* About this exercise
Check every line of the records below for the string "focus" and copy the ones that have it.

=== Data for the task ===

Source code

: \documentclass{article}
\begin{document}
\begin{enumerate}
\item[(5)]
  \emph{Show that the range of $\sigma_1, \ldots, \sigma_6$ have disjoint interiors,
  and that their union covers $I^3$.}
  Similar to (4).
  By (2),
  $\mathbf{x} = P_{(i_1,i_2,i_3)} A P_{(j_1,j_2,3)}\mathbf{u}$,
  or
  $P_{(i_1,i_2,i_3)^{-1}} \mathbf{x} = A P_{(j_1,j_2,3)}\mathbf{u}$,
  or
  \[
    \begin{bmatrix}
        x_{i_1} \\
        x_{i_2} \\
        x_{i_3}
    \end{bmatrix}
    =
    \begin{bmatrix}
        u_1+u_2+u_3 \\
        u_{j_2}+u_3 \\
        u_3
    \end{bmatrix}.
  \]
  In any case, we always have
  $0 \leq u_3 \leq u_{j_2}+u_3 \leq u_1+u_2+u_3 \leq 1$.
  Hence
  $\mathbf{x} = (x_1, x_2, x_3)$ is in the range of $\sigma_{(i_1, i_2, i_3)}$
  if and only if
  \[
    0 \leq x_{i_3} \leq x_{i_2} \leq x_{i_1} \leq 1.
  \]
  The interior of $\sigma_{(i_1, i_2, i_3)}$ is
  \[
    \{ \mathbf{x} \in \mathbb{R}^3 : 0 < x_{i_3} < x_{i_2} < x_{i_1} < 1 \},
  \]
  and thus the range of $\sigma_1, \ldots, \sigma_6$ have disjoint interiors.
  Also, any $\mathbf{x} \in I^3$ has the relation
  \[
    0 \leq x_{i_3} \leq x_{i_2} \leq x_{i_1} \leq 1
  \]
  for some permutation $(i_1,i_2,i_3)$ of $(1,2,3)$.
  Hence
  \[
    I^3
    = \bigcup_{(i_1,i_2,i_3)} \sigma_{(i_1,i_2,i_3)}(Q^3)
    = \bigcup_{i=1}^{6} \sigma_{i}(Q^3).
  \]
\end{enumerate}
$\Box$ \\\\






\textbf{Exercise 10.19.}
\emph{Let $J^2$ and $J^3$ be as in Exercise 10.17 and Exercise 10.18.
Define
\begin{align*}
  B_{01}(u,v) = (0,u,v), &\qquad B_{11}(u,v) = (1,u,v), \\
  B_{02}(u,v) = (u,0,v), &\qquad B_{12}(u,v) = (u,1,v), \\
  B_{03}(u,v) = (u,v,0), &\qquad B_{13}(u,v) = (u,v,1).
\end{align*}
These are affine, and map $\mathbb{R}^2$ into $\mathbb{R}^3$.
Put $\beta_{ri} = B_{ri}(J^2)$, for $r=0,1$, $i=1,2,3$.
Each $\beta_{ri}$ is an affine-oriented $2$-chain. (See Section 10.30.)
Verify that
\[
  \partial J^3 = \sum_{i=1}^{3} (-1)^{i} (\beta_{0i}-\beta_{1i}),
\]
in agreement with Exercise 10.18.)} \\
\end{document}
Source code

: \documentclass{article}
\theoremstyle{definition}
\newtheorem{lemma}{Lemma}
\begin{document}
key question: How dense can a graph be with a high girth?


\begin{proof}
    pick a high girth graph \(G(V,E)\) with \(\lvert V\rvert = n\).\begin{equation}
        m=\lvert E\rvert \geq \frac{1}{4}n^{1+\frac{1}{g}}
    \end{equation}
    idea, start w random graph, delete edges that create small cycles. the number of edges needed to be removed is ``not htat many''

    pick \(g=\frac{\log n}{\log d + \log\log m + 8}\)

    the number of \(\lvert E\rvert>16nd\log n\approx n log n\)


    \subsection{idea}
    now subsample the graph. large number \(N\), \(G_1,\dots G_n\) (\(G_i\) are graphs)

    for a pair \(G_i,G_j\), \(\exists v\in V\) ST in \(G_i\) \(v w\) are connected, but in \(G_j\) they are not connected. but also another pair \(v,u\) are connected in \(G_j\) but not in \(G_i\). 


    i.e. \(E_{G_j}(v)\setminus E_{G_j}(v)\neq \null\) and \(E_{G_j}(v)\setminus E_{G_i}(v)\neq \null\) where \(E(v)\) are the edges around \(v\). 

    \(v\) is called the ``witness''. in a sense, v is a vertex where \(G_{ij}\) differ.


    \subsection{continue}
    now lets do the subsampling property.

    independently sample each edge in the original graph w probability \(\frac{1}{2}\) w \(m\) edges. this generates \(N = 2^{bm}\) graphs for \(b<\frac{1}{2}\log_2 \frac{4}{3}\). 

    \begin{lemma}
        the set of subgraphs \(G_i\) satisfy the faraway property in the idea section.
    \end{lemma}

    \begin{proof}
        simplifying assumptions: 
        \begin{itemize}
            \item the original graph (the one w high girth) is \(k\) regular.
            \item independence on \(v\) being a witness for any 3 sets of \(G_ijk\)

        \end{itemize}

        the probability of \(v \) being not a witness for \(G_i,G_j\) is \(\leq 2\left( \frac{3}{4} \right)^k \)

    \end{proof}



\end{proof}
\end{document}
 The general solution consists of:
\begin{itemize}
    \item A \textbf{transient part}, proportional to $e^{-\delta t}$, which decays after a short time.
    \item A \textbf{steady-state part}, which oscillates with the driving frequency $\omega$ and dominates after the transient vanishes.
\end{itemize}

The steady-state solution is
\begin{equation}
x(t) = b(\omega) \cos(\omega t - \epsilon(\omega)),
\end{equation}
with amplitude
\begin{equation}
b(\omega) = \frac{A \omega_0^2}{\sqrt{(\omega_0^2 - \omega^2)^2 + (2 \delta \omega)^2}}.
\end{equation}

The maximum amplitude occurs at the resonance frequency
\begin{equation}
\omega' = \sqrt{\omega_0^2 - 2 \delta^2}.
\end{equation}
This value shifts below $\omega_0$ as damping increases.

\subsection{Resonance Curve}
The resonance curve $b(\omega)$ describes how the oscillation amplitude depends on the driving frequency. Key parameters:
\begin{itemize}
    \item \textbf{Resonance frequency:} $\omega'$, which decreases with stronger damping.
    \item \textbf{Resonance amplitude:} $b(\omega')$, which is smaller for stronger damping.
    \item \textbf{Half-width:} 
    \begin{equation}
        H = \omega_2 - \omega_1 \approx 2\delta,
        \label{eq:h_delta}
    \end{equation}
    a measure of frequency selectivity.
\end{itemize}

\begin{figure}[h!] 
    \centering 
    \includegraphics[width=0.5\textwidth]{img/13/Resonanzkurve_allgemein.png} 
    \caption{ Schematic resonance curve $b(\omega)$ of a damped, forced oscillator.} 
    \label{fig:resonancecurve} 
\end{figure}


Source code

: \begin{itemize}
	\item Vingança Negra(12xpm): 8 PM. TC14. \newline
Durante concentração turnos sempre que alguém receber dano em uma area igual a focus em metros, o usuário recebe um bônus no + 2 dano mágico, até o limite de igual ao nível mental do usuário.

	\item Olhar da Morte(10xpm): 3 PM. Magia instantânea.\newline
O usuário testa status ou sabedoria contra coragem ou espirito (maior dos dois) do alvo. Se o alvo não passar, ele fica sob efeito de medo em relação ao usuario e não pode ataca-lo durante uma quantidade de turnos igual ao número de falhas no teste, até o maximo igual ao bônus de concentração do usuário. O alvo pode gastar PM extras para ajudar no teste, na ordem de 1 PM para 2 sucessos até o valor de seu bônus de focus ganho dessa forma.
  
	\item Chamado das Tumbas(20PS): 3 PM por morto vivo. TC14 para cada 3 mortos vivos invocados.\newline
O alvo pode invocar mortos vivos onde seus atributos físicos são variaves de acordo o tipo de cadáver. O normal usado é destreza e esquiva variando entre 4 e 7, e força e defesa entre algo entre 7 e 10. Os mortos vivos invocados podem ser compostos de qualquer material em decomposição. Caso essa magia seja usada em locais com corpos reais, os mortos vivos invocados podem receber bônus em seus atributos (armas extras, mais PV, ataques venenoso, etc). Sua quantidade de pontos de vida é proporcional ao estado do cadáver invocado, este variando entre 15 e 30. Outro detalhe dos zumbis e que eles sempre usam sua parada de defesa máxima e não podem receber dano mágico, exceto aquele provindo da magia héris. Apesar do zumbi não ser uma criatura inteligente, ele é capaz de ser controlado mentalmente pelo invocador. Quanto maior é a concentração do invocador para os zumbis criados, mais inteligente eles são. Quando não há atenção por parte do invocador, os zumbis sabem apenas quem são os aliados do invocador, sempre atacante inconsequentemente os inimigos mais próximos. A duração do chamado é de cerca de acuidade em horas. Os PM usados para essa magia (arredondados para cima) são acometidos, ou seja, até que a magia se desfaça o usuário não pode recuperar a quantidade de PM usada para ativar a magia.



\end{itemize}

===

* Output for this exercise
Durante concentração turnos sempre que alguém receber dano em uma area igual a focus em metros, o usuário recebe um bônus no + 2 dano mágico, até o limite de igual ao nível mental do usuário.
O usuário testa status ou sabedoria contra coragem ou espirito (maior dos dois) do alvo. Se o alvo não passar, ele fica sob efeito de medo em relação ao usuario e não pode ataca-lo durante uma quantidade de turnos igual ao número de falhas no teste, até o maximo igual ao bônus de concentração do usuário. O alvo pode gastar PM extras para ajudar no teste, na ordem de 1 PM para 2 sucessos até o valor de seu bônus de focus ganho dessa forma.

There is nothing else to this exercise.